Task to complete | Search the entries below for the word "mathbf" and copy every line where it appears.
*** Opening of Data under study ***
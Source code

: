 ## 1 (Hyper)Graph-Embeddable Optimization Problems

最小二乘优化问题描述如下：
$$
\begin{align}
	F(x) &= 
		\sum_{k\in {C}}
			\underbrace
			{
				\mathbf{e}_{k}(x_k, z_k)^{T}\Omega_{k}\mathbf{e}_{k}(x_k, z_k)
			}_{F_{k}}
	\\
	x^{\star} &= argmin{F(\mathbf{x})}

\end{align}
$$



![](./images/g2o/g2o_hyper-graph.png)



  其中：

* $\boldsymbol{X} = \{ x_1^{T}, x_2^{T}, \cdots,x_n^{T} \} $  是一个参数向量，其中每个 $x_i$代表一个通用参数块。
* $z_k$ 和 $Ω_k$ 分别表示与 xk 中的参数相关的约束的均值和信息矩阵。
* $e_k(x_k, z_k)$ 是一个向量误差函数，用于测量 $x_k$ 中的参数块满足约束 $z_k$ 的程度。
*** Close of Data under study ***
Response to this exercise |
				\mathbf{e}_{k}(x_k, z_k)^{T}\Omega_{k}\mathbf{e}_{k}(x_k, z_k)
	x^{\star} &= argmin{F(\mathbf{x})}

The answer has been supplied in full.